### Work request
Each line of the data below that includes the string "console" must be copied.

Study material Block Start

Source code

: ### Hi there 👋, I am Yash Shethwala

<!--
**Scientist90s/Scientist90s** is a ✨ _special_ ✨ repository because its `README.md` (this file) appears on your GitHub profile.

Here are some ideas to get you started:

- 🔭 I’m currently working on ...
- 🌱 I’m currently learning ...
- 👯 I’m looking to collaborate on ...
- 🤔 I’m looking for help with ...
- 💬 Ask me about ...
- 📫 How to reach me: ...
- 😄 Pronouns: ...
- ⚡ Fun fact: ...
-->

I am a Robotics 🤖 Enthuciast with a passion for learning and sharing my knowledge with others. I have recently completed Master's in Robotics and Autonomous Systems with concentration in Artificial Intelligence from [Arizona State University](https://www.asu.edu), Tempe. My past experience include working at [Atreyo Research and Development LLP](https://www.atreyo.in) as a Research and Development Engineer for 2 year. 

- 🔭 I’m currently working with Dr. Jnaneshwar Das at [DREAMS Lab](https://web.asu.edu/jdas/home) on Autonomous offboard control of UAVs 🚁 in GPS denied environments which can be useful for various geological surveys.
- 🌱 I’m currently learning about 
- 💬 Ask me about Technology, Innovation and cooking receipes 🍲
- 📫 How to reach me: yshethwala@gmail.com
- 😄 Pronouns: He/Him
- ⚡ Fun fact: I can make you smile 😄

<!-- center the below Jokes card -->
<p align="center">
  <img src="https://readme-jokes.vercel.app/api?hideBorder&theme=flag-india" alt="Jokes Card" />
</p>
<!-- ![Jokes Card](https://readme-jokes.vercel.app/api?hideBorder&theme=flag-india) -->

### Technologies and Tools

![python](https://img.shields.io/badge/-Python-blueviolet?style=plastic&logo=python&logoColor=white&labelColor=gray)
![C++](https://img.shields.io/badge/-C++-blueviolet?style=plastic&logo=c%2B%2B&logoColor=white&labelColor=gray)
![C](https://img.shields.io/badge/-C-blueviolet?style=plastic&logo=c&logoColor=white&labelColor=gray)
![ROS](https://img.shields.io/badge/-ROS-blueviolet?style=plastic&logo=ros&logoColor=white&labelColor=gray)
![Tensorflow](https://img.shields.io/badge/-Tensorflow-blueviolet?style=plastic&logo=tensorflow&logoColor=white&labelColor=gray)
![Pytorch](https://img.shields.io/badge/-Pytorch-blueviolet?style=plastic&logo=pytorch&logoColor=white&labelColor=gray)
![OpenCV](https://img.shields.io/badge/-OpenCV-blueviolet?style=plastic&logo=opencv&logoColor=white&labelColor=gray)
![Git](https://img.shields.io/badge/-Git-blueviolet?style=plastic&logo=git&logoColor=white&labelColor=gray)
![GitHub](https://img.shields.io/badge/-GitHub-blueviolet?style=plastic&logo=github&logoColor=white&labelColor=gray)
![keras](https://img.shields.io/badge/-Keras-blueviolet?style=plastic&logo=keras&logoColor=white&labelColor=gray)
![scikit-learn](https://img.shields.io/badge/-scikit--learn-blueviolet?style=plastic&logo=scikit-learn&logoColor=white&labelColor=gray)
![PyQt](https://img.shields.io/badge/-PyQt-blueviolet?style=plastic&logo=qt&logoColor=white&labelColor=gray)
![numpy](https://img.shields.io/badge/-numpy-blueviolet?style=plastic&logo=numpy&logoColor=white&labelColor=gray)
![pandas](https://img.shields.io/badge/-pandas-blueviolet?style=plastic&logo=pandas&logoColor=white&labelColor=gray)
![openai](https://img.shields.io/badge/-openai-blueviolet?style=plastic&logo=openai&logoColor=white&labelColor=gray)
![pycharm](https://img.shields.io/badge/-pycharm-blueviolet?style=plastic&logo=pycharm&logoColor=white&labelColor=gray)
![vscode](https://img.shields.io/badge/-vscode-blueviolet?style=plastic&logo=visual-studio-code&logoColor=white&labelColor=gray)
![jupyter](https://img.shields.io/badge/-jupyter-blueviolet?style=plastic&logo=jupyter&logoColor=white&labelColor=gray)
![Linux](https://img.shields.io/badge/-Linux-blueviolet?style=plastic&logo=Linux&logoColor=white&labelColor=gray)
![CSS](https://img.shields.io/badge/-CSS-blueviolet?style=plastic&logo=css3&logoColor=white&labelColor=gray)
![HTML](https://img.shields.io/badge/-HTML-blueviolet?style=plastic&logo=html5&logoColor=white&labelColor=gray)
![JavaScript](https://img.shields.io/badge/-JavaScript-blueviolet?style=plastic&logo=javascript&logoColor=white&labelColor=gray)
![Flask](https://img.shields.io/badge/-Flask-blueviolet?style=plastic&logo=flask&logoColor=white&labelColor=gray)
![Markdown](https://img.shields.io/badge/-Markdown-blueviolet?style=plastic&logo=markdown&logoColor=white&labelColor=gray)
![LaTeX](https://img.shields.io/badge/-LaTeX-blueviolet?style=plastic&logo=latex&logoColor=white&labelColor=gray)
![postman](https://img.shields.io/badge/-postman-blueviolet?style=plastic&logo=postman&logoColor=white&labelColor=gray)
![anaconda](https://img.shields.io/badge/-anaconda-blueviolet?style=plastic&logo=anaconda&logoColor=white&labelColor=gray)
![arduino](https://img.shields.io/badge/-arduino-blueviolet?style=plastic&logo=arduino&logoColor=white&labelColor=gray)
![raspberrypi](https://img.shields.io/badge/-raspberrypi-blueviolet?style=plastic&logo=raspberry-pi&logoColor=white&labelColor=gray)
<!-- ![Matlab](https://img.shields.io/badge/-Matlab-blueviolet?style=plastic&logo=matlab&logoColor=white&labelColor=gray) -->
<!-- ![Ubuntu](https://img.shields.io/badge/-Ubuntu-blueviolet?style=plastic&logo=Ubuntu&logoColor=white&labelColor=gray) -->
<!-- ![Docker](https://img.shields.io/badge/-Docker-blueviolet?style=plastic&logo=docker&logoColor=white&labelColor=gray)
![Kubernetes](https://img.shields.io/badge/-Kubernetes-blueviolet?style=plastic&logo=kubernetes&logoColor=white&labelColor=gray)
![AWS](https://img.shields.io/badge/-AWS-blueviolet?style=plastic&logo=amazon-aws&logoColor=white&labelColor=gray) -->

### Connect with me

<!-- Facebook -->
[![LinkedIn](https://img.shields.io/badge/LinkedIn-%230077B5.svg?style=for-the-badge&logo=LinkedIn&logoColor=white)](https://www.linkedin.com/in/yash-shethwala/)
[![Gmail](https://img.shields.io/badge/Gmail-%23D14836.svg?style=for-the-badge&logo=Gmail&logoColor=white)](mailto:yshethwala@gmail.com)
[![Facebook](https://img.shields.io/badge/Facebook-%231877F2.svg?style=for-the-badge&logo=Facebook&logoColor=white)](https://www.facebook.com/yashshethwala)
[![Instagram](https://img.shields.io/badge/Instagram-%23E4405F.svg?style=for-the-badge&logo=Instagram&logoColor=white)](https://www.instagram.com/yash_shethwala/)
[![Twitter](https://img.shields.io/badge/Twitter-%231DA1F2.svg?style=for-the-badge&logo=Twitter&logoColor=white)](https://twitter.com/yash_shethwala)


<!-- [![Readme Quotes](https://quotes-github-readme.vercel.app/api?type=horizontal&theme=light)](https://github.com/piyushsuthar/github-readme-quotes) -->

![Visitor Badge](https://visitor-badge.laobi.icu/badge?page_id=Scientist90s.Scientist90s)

Study material Block End
Study material Block Start

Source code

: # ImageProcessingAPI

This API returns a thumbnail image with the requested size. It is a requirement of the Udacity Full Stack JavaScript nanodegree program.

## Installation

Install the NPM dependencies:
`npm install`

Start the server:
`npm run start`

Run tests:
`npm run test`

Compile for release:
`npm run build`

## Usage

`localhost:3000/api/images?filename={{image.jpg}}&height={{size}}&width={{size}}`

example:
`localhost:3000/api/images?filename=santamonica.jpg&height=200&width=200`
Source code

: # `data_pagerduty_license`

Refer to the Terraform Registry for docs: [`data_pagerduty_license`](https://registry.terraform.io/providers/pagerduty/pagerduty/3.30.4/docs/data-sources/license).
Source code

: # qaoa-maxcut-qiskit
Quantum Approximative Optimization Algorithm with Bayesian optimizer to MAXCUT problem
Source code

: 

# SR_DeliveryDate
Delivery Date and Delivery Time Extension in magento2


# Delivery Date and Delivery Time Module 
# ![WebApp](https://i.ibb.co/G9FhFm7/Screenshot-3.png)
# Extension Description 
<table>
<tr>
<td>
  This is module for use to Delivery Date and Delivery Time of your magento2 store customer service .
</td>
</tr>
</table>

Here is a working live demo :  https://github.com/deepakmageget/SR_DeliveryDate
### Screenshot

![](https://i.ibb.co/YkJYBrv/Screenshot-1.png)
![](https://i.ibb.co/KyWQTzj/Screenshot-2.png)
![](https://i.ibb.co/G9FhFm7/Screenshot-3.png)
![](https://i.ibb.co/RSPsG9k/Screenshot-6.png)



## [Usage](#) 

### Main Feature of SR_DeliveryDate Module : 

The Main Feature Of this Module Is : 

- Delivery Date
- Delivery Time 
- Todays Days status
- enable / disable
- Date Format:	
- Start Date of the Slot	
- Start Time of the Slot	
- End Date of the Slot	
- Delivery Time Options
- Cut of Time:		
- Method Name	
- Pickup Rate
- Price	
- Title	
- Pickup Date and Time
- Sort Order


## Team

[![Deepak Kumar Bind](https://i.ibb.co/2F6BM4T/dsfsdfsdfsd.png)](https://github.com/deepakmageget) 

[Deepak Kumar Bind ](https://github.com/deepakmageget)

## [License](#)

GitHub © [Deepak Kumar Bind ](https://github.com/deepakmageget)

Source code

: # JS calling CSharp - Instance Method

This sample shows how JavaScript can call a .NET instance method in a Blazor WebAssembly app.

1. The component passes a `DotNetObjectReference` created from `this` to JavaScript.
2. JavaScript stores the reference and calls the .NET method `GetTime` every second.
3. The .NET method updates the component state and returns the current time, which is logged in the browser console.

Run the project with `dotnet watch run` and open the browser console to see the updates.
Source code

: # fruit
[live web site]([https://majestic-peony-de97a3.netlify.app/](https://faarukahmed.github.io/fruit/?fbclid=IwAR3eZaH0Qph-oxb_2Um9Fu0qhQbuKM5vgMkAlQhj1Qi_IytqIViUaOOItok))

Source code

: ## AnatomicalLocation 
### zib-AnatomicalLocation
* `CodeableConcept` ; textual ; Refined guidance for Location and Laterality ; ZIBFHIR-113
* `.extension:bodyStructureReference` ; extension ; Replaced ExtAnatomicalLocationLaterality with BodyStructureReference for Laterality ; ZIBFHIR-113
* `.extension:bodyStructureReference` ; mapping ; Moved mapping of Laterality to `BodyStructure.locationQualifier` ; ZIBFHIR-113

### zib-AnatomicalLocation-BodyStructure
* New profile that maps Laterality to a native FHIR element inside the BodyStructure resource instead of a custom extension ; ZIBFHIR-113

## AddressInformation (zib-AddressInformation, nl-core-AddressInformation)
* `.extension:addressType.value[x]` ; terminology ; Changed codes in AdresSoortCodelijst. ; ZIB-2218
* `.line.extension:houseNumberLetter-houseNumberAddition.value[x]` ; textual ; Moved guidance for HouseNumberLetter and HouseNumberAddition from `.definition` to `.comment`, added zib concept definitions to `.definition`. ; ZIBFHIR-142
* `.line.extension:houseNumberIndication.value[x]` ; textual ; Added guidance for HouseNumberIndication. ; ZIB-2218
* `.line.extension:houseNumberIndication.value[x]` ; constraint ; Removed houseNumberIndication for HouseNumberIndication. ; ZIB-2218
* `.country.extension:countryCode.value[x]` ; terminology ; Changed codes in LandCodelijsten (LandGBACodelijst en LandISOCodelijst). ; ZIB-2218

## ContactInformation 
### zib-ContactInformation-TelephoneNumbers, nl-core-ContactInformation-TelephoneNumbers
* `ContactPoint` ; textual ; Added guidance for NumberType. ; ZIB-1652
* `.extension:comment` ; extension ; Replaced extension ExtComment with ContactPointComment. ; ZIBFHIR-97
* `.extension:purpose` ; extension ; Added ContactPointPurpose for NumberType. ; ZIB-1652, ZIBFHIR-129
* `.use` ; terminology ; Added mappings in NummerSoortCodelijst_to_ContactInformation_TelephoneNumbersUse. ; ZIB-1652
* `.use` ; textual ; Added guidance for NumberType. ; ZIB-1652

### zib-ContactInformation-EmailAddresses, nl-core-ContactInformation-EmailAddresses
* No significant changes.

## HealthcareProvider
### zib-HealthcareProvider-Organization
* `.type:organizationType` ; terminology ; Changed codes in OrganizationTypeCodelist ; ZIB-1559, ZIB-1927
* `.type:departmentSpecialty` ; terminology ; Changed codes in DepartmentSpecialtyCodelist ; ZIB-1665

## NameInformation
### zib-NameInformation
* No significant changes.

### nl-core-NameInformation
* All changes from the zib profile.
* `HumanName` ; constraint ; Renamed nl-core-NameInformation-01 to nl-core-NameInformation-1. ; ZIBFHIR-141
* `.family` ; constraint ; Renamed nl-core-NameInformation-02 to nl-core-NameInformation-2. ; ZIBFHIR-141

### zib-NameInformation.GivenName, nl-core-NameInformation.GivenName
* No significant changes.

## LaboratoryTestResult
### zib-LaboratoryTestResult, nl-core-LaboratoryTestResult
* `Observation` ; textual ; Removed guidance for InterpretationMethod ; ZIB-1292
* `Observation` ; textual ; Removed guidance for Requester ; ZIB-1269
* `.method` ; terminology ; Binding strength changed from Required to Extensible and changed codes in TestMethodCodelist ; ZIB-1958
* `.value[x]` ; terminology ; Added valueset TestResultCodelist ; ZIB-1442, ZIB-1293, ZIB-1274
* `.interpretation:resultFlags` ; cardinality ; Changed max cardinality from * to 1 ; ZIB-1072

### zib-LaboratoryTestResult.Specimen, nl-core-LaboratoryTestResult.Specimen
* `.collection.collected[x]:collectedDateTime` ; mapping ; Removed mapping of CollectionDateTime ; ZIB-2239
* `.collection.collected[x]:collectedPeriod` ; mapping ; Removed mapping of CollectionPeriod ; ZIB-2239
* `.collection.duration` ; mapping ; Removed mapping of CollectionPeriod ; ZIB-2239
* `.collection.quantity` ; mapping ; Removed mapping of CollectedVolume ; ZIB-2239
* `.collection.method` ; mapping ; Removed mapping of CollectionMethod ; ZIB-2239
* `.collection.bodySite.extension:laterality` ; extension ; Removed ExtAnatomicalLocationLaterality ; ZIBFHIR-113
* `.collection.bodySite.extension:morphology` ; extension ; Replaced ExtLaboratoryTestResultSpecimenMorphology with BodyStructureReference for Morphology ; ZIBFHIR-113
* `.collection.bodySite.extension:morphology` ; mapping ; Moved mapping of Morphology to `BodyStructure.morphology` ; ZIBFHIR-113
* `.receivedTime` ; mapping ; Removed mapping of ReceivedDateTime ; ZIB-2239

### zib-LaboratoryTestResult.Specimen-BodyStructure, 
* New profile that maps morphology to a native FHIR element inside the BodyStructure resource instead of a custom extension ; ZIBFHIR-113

Study material Block End

### Your response
3. The .NET method updates the component state and returns the current time, which is logged in the browser console.
Run the project with `dotnet watch run` and open the browser console to see the updates.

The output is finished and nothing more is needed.